Brief: Identify and pull out each line of the entries in which "academic" occurs.
+ + + + + + +
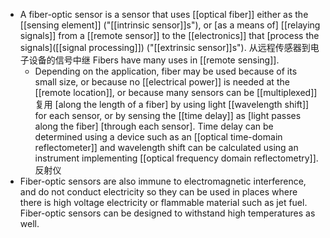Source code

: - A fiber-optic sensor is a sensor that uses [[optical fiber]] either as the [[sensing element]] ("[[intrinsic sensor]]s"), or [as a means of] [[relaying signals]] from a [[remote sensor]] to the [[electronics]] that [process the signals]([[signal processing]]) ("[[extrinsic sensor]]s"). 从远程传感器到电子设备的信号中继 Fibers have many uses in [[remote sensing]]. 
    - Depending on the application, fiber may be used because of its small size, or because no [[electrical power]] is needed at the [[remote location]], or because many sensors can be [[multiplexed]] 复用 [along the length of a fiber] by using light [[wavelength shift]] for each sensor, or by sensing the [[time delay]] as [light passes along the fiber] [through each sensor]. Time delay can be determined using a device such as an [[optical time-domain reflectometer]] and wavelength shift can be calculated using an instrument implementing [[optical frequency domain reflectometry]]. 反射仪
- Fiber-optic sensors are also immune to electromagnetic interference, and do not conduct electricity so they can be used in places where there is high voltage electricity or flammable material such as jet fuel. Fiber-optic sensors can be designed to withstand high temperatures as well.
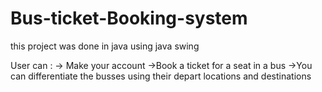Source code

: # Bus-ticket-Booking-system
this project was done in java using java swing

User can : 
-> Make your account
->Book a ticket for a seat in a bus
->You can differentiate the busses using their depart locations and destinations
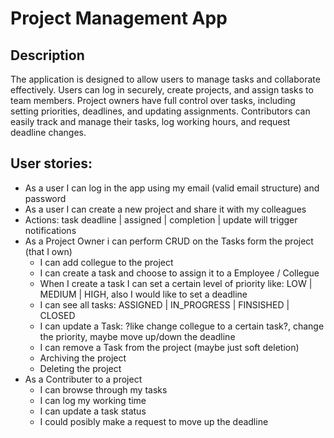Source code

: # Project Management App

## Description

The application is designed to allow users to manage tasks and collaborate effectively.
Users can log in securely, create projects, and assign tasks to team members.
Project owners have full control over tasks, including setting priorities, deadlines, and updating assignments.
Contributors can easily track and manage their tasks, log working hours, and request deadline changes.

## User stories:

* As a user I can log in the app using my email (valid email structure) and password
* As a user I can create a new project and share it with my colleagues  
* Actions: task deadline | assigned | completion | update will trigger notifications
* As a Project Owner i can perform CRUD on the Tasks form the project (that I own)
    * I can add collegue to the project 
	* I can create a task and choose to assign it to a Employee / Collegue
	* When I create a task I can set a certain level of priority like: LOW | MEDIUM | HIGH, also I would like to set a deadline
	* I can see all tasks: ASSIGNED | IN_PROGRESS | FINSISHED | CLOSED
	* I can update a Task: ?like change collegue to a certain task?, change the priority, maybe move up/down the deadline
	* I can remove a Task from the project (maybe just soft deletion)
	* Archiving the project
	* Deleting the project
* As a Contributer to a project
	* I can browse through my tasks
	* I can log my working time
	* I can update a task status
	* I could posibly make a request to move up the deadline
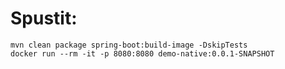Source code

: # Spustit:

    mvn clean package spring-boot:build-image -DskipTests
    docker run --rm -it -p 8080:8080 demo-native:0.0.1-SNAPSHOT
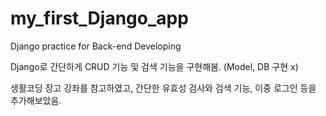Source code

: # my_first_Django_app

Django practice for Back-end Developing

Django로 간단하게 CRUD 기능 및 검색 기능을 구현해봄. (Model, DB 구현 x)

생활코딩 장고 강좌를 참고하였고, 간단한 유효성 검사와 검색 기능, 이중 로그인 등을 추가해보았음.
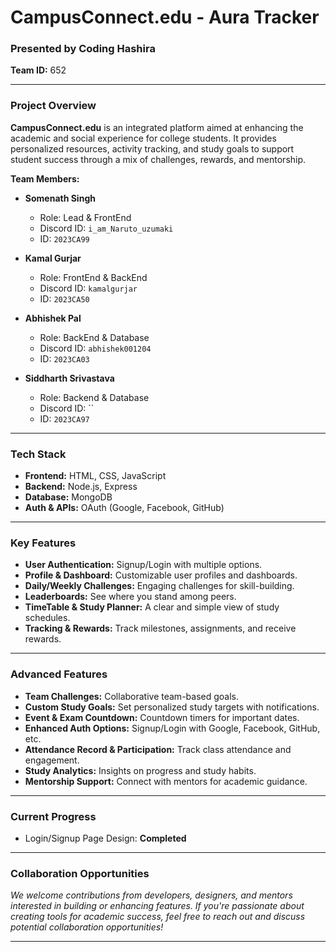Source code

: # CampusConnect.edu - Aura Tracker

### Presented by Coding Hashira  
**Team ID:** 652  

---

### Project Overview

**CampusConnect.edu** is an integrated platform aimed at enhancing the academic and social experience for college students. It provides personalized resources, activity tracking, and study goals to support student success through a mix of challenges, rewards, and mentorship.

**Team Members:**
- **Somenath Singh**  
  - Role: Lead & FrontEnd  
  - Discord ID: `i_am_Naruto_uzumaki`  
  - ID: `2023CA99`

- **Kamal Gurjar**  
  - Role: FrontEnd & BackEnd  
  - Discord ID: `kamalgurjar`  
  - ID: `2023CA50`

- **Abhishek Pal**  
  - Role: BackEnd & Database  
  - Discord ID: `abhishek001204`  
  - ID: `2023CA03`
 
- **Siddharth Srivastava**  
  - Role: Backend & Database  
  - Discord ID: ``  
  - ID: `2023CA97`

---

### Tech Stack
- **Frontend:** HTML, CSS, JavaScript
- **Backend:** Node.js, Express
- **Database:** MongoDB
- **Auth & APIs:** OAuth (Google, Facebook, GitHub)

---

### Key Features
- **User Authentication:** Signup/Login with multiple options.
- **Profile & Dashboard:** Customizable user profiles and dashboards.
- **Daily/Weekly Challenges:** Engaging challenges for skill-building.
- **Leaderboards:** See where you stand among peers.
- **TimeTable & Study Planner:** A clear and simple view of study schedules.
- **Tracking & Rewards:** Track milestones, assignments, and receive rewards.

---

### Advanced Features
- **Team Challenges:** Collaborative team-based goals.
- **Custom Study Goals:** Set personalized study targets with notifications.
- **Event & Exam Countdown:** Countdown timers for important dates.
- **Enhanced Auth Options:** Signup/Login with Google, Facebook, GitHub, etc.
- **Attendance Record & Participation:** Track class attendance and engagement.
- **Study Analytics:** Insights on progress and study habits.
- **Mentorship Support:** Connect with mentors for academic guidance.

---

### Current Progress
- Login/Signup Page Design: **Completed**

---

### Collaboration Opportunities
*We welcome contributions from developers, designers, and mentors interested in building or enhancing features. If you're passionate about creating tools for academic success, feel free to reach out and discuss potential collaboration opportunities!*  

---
+ + + + + + +
Written response:
**CampusConnect.edu** is an integrated platform aimed at enhancing the academic and social experience for college students. It provides personalized resources, activity tracking, and study goals to support student success through a mix of challenges, rewards, and mentorship.
- **Mentorship Support:** Connect with mentors for academic guidance.
*We welcome contributions from developers, designers, and mentors interested in building or enhancing features. If you're passionate about creating tools for academic success, feel free to reach out and discuss potential collaboration opportunities!*  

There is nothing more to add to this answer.